§ Assignment:
Please count the lines in the material below that include "such". Reply with the number alone.

=== Section Start ===

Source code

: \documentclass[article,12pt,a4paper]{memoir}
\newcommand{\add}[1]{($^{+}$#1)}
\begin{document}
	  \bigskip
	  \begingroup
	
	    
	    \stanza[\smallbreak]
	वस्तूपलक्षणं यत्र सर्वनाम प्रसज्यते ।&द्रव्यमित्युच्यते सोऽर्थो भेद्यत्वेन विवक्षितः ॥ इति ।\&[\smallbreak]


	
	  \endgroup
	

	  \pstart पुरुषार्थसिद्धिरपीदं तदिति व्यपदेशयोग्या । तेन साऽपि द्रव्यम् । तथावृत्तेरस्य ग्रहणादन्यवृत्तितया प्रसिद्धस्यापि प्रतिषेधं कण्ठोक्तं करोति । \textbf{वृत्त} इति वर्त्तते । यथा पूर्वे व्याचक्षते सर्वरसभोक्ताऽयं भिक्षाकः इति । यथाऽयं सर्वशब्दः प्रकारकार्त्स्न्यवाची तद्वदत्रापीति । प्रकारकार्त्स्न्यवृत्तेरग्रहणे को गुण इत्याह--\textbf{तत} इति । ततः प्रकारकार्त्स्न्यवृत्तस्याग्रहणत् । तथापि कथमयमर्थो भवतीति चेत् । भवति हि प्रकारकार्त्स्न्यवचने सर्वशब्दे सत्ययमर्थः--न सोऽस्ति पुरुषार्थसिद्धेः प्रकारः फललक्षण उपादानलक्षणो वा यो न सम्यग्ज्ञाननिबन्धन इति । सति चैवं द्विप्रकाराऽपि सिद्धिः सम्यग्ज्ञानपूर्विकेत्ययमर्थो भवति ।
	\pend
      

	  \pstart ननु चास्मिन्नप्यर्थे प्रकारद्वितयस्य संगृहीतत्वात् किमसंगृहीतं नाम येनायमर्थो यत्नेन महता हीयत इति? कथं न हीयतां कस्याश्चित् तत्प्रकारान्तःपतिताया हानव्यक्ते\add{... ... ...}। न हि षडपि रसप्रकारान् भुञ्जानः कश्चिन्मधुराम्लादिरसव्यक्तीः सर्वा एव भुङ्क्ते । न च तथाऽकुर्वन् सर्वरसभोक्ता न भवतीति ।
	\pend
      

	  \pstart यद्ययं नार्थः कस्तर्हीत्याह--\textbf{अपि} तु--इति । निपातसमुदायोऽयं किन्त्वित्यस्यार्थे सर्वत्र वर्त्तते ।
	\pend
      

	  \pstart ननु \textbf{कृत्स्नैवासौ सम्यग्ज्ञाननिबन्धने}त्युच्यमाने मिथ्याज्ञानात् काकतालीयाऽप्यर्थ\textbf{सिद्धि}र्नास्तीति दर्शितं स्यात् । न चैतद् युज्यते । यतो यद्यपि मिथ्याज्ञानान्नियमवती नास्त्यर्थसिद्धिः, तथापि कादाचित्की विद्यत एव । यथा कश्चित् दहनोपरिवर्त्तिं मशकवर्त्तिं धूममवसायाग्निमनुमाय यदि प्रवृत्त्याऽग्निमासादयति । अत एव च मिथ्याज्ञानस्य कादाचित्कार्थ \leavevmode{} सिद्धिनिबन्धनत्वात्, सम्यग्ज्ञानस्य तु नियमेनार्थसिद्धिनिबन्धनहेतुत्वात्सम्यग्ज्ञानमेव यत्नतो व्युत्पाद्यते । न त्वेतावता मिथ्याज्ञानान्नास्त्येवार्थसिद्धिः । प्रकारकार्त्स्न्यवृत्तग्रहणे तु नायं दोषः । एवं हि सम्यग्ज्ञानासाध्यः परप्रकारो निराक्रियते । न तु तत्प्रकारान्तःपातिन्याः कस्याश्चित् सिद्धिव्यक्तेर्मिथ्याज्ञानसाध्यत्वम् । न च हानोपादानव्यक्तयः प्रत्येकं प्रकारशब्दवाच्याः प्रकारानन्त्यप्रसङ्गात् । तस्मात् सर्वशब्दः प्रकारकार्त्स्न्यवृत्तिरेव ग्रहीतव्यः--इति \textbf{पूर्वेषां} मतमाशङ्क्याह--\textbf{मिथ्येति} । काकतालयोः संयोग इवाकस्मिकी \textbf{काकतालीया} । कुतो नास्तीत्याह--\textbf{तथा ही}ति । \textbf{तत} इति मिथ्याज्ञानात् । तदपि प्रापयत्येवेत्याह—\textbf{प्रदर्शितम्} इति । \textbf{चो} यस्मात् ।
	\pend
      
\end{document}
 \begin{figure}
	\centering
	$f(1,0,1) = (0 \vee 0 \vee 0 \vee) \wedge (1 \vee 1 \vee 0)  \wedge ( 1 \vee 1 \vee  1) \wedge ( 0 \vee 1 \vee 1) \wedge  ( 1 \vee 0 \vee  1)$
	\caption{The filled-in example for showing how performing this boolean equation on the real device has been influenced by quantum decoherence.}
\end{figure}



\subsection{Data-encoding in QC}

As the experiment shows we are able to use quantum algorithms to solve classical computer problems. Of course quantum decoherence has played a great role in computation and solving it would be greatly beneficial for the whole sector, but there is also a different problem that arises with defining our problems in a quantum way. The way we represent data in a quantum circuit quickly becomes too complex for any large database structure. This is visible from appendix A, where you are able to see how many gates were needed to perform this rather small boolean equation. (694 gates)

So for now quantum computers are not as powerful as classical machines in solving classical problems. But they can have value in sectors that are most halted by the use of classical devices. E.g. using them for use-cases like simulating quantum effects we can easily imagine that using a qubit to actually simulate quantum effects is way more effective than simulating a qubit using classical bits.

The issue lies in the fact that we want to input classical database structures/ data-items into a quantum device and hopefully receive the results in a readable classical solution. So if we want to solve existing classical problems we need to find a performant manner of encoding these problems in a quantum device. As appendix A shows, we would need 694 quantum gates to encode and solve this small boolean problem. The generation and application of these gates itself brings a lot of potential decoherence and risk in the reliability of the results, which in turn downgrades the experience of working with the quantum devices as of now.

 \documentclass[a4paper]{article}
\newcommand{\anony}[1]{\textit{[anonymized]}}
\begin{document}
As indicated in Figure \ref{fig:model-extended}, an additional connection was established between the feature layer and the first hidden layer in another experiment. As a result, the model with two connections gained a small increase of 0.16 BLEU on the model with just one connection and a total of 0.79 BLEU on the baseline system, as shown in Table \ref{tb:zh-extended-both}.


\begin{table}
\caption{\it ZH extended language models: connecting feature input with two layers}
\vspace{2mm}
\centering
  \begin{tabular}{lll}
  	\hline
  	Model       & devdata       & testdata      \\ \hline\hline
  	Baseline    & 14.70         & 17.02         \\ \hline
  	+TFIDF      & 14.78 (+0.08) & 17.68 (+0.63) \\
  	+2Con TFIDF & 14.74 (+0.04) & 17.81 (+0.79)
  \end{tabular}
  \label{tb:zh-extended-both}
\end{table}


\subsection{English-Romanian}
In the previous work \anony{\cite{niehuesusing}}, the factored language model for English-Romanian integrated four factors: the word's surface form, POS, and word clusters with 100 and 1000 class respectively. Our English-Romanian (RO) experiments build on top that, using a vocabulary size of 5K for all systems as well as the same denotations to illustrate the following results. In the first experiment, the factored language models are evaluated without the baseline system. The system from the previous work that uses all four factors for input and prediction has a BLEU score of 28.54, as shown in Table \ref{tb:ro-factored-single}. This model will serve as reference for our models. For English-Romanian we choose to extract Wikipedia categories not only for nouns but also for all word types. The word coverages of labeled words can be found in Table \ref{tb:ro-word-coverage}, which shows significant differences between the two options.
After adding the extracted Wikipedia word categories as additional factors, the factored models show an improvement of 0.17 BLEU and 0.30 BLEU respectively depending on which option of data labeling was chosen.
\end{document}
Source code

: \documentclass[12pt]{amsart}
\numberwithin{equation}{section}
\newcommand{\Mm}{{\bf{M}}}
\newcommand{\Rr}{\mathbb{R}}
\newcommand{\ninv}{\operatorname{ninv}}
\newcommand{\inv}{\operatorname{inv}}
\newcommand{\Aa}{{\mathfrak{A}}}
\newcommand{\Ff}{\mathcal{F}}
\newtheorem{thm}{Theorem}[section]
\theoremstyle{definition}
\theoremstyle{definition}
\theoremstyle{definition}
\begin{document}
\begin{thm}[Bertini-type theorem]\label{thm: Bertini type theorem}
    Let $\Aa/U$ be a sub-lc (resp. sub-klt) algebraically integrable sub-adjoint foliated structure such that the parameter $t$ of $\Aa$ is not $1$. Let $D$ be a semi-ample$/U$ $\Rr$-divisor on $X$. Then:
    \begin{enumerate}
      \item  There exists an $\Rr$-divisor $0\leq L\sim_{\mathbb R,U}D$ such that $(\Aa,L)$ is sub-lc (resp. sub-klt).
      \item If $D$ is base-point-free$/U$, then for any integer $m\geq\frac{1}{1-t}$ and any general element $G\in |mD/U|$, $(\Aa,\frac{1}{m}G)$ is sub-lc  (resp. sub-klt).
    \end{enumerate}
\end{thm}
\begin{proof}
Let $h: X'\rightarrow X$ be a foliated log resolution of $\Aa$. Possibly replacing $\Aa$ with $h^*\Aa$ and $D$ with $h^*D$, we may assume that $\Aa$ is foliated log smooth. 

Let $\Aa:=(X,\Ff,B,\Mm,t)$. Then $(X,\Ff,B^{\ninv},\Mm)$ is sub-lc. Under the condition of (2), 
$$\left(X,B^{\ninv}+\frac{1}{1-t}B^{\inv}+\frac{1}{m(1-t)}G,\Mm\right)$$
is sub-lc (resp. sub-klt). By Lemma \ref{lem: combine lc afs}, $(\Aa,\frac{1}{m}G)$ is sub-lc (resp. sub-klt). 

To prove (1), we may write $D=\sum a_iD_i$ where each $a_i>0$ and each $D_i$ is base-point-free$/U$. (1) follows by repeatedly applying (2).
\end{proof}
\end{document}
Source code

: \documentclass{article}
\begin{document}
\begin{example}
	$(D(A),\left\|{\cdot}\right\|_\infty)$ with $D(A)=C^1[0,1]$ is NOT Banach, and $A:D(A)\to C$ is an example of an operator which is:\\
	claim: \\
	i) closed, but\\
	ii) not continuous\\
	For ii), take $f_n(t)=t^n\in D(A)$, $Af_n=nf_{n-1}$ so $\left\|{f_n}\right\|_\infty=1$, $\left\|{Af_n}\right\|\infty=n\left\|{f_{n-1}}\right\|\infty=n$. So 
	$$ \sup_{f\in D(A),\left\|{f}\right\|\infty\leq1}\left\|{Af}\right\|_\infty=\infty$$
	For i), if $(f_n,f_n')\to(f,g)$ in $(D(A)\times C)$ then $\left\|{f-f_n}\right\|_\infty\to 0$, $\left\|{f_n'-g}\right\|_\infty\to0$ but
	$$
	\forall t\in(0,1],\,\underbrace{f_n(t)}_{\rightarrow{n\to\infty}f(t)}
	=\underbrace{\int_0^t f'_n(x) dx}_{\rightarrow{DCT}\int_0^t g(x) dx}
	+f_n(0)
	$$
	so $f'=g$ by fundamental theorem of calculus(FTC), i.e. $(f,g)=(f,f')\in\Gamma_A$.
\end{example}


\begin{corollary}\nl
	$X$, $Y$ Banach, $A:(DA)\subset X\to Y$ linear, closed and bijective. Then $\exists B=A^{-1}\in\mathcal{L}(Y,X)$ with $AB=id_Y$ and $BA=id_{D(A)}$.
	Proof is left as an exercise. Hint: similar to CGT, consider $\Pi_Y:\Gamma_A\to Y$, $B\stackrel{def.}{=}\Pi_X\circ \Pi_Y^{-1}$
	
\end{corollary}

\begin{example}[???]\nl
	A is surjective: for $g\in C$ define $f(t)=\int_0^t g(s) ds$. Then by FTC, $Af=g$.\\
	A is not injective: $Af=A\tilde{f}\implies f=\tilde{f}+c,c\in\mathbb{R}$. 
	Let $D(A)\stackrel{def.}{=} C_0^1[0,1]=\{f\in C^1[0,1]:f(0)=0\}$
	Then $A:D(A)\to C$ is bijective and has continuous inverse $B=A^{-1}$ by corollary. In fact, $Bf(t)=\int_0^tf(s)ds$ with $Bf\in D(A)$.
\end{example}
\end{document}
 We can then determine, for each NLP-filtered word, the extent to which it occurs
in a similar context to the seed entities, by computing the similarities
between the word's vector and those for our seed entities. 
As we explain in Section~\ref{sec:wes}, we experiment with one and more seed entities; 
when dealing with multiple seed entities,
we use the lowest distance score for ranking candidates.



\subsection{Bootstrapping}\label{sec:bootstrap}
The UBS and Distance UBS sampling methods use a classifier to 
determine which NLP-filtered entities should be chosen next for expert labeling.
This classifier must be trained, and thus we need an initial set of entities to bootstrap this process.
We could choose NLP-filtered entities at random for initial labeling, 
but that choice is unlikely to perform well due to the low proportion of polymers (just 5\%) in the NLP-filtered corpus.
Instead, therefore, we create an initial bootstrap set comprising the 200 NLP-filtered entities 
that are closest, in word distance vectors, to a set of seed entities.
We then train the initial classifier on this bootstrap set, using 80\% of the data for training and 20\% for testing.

=== Section End ===

§ Answer space:
2